Observation: According to the results, the jazz music genre track has the lowest instantaneous and average ZCR. Further analysis revealed that even the classical music genre song has extremely low ZCR values. As a result, we can’t generalize and declare that jazz music genre songs have the lowest ZCR, because the observation varies depending on song composition. Furthermore, the metal and pop music audio sample tracks have the highest average ZCR.

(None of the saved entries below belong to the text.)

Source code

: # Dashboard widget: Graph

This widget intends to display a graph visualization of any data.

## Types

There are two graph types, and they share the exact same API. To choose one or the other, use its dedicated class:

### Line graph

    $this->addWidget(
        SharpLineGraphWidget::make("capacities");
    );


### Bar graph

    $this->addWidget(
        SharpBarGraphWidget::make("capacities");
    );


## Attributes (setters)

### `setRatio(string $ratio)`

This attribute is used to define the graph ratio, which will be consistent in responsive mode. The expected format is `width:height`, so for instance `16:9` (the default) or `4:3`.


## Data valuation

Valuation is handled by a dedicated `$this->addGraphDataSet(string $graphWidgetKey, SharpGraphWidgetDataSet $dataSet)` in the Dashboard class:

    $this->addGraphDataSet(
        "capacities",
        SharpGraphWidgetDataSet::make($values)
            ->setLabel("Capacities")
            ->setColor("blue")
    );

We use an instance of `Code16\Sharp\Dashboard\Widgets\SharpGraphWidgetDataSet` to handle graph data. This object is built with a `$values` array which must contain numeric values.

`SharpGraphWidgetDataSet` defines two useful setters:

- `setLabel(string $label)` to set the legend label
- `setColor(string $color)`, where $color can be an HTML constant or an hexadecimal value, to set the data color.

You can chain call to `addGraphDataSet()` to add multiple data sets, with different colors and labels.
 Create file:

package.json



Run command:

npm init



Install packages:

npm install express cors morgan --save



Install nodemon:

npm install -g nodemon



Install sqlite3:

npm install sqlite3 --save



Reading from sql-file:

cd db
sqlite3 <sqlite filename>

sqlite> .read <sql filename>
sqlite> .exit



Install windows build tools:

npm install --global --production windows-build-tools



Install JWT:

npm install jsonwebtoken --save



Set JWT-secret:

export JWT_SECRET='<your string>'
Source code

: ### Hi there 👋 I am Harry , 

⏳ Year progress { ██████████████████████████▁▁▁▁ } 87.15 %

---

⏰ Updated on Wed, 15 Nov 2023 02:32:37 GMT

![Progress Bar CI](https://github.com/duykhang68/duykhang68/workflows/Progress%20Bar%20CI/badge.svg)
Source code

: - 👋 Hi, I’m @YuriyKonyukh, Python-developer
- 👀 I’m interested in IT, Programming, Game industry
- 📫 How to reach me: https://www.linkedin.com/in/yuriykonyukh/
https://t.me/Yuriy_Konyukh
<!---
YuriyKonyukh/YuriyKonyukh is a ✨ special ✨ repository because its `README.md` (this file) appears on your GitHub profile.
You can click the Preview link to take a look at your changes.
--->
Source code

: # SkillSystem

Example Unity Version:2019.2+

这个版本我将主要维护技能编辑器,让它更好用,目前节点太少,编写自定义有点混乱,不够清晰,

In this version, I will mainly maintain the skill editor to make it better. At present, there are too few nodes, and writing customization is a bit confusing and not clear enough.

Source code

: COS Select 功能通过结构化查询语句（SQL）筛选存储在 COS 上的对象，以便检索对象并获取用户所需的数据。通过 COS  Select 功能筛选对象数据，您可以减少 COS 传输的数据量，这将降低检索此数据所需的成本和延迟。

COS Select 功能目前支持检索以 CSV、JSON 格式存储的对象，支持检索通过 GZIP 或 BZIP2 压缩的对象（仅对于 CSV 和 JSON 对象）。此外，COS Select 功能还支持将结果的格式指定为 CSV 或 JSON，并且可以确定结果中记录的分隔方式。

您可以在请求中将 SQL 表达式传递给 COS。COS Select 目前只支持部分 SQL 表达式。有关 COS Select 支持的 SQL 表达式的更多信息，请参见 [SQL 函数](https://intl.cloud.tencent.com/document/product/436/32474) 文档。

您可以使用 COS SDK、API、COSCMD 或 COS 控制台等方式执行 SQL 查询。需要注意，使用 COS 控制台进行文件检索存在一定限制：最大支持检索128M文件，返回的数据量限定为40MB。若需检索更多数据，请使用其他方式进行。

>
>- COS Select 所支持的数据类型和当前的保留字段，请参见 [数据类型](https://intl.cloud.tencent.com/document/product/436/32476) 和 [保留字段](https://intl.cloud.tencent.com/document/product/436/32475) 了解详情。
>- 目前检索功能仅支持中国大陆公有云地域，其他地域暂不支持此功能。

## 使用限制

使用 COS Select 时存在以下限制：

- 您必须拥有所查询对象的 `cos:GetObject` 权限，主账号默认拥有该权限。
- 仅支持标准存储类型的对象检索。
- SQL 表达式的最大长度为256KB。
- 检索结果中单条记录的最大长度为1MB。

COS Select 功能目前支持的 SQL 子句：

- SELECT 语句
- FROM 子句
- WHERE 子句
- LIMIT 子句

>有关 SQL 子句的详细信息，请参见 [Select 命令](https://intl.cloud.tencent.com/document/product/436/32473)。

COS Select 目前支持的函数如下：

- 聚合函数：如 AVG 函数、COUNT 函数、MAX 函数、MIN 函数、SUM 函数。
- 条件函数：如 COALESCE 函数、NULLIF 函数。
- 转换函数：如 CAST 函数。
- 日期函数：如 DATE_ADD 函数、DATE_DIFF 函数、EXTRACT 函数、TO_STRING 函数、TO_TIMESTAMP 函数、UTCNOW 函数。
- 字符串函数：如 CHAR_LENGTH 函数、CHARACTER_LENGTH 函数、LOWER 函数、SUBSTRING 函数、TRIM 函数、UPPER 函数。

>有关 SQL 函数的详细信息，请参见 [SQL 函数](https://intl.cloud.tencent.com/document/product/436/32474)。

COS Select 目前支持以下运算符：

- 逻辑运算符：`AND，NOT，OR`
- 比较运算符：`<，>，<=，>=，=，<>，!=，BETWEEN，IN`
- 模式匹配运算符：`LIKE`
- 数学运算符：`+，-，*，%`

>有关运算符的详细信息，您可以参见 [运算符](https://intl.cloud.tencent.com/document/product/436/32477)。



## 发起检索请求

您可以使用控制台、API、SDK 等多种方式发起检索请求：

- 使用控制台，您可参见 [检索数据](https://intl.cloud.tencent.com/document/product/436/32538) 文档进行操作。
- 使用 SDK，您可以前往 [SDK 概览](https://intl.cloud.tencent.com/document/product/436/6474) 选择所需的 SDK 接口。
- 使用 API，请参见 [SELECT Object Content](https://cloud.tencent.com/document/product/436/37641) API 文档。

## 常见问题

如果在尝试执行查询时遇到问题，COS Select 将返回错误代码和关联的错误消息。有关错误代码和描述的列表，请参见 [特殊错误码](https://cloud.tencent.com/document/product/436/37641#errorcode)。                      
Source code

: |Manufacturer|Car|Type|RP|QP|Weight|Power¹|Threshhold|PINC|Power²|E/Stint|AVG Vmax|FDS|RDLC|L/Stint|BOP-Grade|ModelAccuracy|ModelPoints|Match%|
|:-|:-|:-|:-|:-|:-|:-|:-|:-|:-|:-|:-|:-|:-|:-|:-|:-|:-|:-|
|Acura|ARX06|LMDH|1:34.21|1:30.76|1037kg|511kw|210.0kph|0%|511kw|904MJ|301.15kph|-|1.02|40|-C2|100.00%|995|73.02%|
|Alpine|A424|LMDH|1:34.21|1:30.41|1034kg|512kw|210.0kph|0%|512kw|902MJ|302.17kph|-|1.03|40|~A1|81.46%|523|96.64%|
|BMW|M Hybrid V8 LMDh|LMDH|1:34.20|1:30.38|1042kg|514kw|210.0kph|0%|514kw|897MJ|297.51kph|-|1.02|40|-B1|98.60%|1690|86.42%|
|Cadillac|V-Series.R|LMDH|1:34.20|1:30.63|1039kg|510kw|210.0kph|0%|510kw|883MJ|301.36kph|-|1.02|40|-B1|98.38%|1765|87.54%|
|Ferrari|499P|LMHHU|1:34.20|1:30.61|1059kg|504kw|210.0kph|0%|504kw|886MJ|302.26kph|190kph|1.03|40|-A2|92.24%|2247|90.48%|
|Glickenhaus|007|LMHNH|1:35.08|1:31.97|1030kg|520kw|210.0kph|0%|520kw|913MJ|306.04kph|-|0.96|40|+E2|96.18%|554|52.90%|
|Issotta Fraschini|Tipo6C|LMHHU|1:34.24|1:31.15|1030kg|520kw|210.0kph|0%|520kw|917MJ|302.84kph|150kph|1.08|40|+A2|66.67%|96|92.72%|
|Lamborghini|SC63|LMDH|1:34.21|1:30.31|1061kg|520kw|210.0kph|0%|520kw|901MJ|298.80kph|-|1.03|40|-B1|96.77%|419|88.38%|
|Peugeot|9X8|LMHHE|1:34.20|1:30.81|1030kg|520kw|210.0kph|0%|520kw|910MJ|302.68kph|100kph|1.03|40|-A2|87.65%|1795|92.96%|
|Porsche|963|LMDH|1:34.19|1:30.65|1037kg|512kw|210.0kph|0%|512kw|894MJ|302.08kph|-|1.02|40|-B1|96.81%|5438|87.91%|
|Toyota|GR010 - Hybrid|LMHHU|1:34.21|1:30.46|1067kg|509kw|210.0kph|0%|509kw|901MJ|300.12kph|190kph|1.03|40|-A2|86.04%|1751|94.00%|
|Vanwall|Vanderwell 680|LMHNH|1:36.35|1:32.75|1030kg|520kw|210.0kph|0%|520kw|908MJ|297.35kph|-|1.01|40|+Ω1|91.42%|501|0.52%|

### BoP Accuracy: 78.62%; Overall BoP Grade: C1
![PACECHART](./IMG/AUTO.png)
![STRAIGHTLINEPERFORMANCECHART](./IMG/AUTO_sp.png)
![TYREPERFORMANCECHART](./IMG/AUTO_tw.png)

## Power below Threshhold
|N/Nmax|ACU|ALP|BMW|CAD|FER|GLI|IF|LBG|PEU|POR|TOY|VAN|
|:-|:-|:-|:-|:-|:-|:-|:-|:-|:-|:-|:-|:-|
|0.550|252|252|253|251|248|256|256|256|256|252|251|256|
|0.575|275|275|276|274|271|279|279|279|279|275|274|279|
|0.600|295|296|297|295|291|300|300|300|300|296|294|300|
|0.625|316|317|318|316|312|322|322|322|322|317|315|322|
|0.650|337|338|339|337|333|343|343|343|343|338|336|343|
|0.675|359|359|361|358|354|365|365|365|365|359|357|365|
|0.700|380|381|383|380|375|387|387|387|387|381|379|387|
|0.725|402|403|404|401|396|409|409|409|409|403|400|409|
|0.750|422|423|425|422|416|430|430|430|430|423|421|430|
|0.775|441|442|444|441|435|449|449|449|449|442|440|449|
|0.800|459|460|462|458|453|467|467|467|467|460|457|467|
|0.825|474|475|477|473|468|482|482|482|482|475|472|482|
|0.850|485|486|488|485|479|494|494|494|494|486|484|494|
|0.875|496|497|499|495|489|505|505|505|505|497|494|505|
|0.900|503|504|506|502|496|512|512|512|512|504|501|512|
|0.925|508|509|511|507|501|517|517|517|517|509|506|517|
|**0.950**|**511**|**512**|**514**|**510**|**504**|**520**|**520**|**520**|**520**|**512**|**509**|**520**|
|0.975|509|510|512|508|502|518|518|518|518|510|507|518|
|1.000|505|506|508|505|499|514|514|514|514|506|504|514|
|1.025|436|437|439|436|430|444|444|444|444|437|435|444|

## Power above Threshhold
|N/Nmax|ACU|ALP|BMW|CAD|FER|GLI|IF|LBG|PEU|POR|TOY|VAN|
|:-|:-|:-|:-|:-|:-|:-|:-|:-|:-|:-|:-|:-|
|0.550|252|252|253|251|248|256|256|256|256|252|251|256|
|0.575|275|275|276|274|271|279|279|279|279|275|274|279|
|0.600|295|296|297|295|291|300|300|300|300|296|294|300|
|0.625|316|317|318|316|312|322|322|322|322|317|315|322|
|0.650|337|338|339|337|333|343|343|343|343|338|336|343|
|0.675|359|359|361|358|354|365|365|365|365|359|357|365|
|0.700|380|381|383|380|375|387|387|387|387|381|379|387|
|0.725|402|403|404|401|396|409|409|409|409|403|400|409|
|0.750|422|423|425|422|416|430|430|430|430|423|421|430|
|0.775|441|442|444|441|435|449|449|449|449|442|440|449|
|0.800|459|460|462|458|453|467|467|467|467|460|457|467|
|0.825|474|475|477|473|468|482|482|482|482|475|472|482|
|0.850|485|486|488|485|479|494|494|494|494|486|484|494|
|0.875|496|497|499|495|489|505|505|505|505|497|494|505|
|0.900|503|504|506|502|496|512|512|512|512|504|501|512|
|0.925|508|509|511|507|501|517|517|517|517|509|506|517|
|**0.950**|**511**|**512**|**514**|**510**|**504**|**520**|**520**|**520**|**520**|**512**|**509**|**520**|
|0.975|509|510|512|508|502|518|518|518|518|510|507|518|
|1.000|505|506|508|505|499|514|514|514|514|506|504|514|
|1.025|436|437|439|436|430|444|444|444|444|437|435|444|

Demystification via Visualization

Let us now demystify a little more with the help of visuals. In this regard, we will first use Librosa to extract the zero-crossing rate for each music genre track, and then plot the normalized ZCR for each music genre, followed by the actual (non-normalized) ZCR for each music genre.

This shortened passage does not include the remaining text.